Et c’est justement parce que nous partageons une certaine vision de l’Etat et des services publics que nous, citoyens belges, et nos cousins, les citoyens canadiens, partageons les mêmes inquiétudes face au traité de libre-échange « nouvelle génération » qui est sur la table aujourd’hui.
J’ai eu l’occasion de rencontrer plusieurs représentants de la société civile canadienne. Si le discours, au Parlement de la Communauté française, des ambassadeur et négociateur du Traité pour le Canada étaient très rassurants sur l’unanimité que rencontrait le CETA au-delà de l’Atlantique, les représentants syndicaux et d’associations diverses avec lesquels j’ai pu m’entretenir, et qui représentaient –excusez du peu- près de deux millions de Canadiens de tous les métiers, donnaient à entendre un tout autre son de cloche !
Ils se plaignent de ce que le traité avait été rédigé et signé sans aucune consultation, dans l’opacité la plus totale. Au même moment les mêmes dirigeants signaient le Partenariat Trans-Pacifique alors qu’ils venaient de s’engager à consulter la population dessus.
Ils relèvent que les accords de l’ALENA n’ont apporté que dérégulation, faillites et montée des inégalités.

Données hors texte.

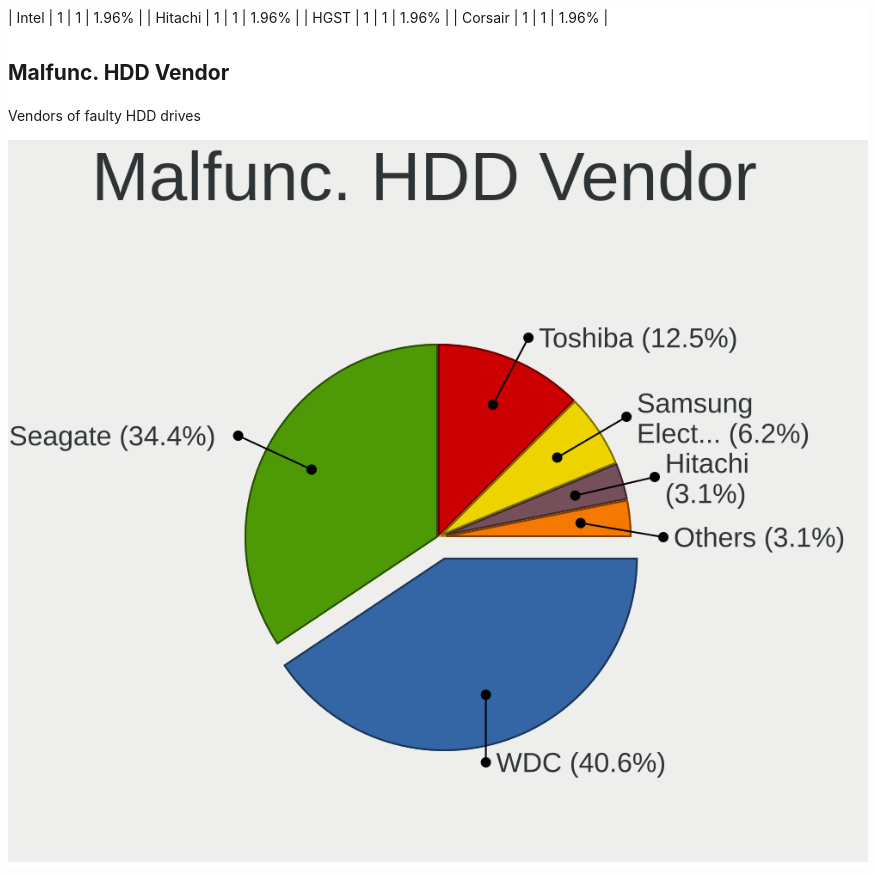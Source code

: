 | Intel               | 1         | 1      | 1.96%   |
| Hitachi             | 1         | 1      | 1.96%   |
| HGST                | 1         | 1      | 1.96%   |
| Corsair             | 1         | 1      | 1.96%   |

Malfunc. HDD Vendor
-------------------

Vendors of faulty HDD drives

![Malfunc. HDD Vendor](./All/images/pie_chart/drive_malfunc_hdd_vendor.svg)
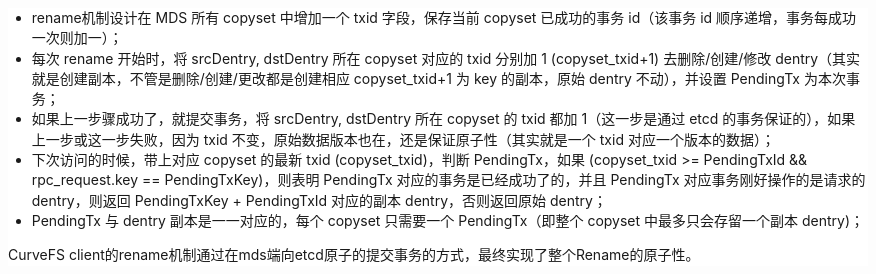 -  rename机制设计在 MDS 所有 copyset 中增加一个 txid 字段，保存当前 copyset 已成功的事务 id（该事务 id 顺序递增，事务每成功一次则加一）；
-   每次 rename 开始时，将 srcDentry, dstDentry 所在 copyset 对应的 txid 分别加 1 (copyset_txid+1) 去删除/创建/修改 dentry（其实就是创建副本，不管是删除/创建/更改都是创建相应 copyset_txid+1 为 key 的副本，原始 dentry 不动），并设置 PendingTx 为本次事务；
-   如果上一步骤成功了，就提交事务，将 srcDentry, dstDentry 所在 copyset 的 txid 都加 1（这一步是通过 etcd 的事务保证的），如果上一步或这一步失败，因为 txid 不变，原始数据版本也在，还是保证原子性（其实就是一个 txid 对应一个版本的数据）；
-   下次访问的时候，带上对应 copyset 的最新 txid (copyset_txid)，判断 PendingTx，如果 (copyset_txid >= PendingTxId && rpc_request.key == PendingTxKey)，则表明 PendingTx 对应的事务是已经成功了的，并且 PendingTx 对应事务刚好操作的是请求的 dentry，则返回 PendingTxKey + PendingTxId 对应的副本 dentry，否则返回原始 dentry；
-   PendingTx 与 dentry 副本是一一对应的，每个 copyset 只需要一个 PendingTx（即整个 copyset 中最多只会存留一个副本 dentry)；

CurveFS client的rename机制通过在mds端向etcd原子的提交事务的方式，最终实现了整个Rename的原子性。



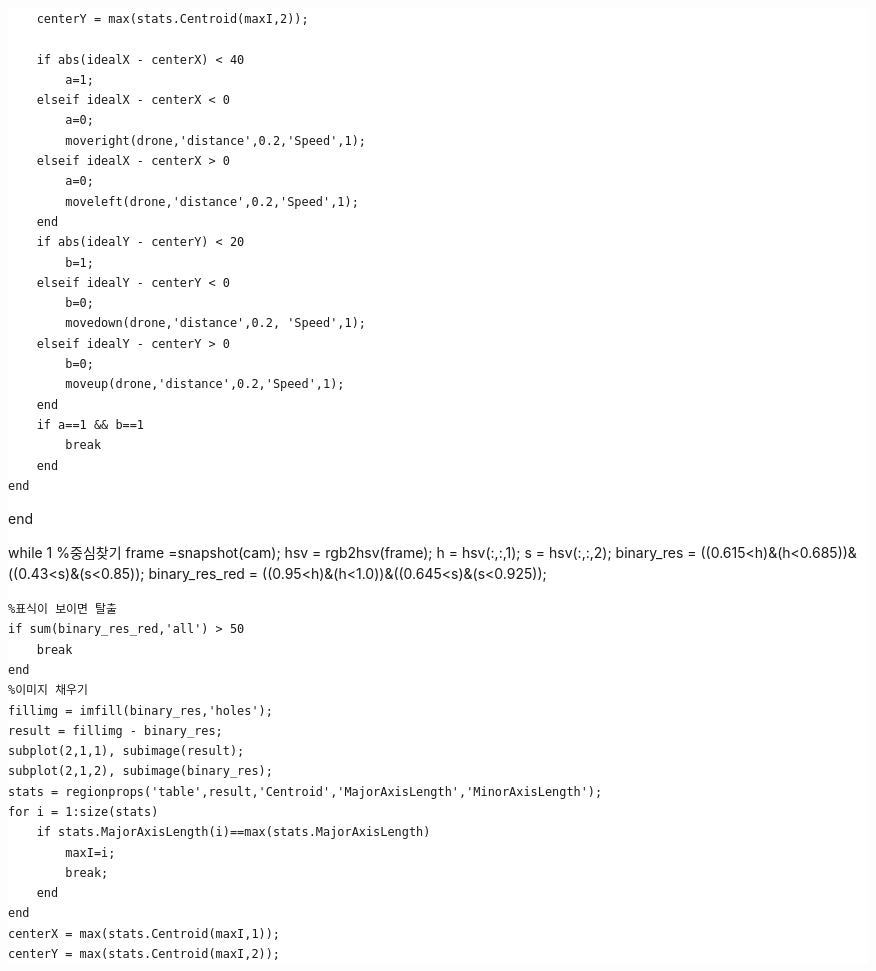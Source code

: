         centerY = max(stats.Centroid(maxI,2));
        
        if abs(idealX - centerX) < 40
            a=1;
        elseif idealX - centerX < 0
            a=0;
            moveright(drone,'distance',0.2,'Speed',1);
        elseif idealX - centerX > 0
            a=0;
            moveleft(drone,'distance',0.2,'Speed',1);
        end
        if abs(idealY - centerY) < 20
            b=1;
        elseif idealY - centerY < 0
            b=0;
            movedown(drone,'distance',0.2, 'Speed',1);
        elseif idealY - centerY > 0
            b=0;
            moveup(drone,'distance',0.2,'Speed',1);
        end
        if a==1 && b==1
            break
        end
    end
end

while 1 %중심찾기
    frame =snapshot(cam);
    hsv = rgb2hsv(frame);
    h = hsv(:,:,1);
    s = hsv(:,:,2);
    binary_res = ((0.615<h)&(h<0.685))&((0.43<s)&(s<0.85));
    binary_res_red = ((0.95<h)&(h<1.0))&((0.645<s)&(s<0.925));
    
    %표식이 보이면 탈출
    if sum(binary_res_red,'all') > 50
        break
    end
    %이미지 채우기
    fillimg = imfill(binary_res,'holes');
    result = fillimg - binary_res; 
    subplot(2,1,1), subimage(result);
    subplot(2,1,2), subimage(binary_res);
    stats = regionprops('table',result,'Centroid','MajorAxisLength','MinorAxisLength');
    for i = 1:size(stats)
        if stats.MajorAxisLength(i)==max(stats.MajorAxisLength)
            maxI=i;
            break;
        end
    end
    centerX = max(stats.Centroid(maxI,1));
    centerY = max(stats.Centroid(maxI,2));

Ils demandent qu’avant de traiter tout nouveau traité de ce type, une évaluation sérieuse de l’ALENA soit effectuée.
Ils s’inquiètent pour leurs quotas laitiers, pour la vie de leurs mineurs, pour leur culture, notamment pour la culture des Premières Nations.
Ils relèvent avec acuité le conflit d’intérêt qui anime une série des hommes politiques impliqués dans la négociation.
Ils répètent qu’aucune ouverture ne doit être faite quant aux normes en matière de travail et de santé.
Ils expliquent, exemples à l’appui, comment les grandes entreprises canadiennes utilisent un de leurs sièges aux Etats-Unis pour attaquer les lois canadiennes.
Ils avaient demandé à leurs négociateurs d’inclure dans le Traité le respect des huit conventions fondamentales de l’OIT, ce que semble-t-il la Commission a refusé !
Et ils expriment de grandes craintes par rapport à la clause de règlement des différends (ICDS/ICS).
Ces craintes et ces revendications sont les nôtres !
On voit bien que l’on sort d’un affrontement entre Etats pour entrer dans un affrontement bien plus pernicieux : la lutte pour le pouvoir entre les puissances économiques et les démocraties.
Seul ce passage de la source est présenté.